“Rosettes. They are sewed to various costumes.”
After a while she added,—
“But this is far more interesting,—what are you doing? Do you know that all Warsaw is marrying you to Lineta Castelli? They have seen you both in the theatre, at the races; they see you at the promenades; and it is impossible to persuade them that the affair is not decided already.”
“Since I have spoken with you so openly, I will tell you now that it is almost decided.”
Marynia raised to him eyes enlivened with a smile and with curiosity.
“Is that true? Ah, that is a perfect piece of news! May God give you such happiness as we wish you!”
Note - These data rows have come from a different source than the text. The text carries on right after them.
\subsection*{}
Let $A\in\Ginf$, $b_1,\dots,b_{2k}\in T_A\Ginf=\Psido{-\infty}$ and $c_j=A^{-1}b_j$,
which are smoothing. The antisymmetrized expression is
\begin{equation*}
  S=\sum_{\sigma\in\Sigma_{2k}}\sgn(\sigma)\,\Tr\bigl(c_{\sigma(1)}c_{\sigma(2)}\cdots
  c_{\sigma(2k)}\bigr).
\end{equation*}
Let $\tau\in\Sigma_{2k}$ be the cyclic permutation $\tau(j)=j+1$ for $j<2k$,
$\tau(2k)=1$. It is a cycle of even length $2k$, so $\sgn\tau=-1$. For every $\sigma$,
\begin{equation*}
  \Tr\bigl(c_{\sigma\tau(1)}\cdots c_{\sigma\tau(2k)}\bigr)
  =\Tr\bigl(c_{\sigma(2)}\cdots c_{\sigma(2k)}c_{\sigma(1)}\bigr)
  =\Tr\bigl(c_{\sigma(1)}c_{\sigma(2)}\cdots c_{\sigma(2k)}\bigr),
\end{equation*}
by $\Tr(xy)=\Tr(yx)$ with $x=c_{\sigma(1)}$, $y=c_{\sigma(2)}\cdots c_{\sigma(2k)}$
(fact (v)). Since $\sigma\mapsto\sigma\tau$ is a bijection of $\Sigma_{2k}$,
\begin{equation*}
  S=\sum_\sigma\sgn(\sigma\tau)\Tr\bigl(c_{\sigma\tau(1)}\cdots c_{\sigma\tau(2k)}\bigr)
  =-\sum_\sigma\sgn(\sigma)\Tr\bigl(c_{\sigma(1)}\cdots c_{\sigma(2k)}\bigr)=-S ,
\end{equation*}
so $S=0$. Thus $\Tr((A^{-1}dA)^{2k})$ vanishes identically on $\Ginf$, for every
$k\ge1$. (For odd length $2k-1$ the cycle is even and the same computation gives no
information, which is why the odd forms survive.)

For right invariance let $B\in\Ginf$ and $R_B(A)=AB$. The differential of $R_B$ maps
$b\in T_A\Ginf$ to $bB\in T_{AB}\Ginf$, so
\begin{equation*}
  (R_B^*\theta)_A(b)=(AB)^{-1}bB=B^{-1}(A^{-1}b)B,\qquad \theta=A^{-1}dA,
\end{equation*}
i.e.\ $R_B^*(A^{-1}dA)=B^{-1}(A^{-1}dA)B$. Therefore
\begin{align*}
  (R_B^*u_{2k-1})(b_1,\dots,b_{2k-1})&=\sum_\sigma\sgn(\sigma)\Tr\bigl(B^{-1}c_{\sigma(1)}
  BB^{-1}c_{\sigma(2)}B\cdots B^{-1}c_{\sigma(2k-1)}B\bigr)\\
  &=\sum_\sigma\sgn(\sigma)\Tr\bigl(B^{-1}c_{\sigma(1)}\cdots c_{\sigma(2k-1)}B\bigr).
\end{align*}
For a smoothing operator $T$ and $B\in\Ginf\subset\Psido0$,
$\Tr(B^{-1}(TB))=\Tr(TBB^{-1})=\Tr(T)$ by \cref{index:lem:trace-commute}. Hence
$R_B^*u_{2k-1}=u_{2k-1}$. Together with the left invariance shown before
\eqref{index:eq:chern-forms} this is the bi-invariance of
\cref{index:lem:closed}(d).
Then she stretched her hand to him, and afterward inquired with roused curiosity,—
“Have you spoken with Lineta?”
Pan Ignas told her how it was, and acknowledged his conversation with Lineta and with Osnovski; then, letting himself be borne away in the narrative, he confessed everything that had happened to him—how, from the beginning, he had observed, criticised, and struggled with himself; how he had not dared to hope; how he had tried to drive that feeling from his head, or rather, from his heart, and how he could not resist it. He assured her that he had promised himself a number of times to cut short the acquaintance and the visits, but strength failed him each time; each time he saw with amazement that the whole world, the whole object of his life, was there; that without her, without Lineta, he would not know what to do with his life—and he went back to her.
Pan Ignas had not observed himself less truthfully, but he criticised and struggled less than he said. He spoke sincerely, however. He added at the end that he knew with certainty that he loved, not his own feelings involved in Lineta, but Lineta herself, for herself, and that she was the dearest person on earth to him.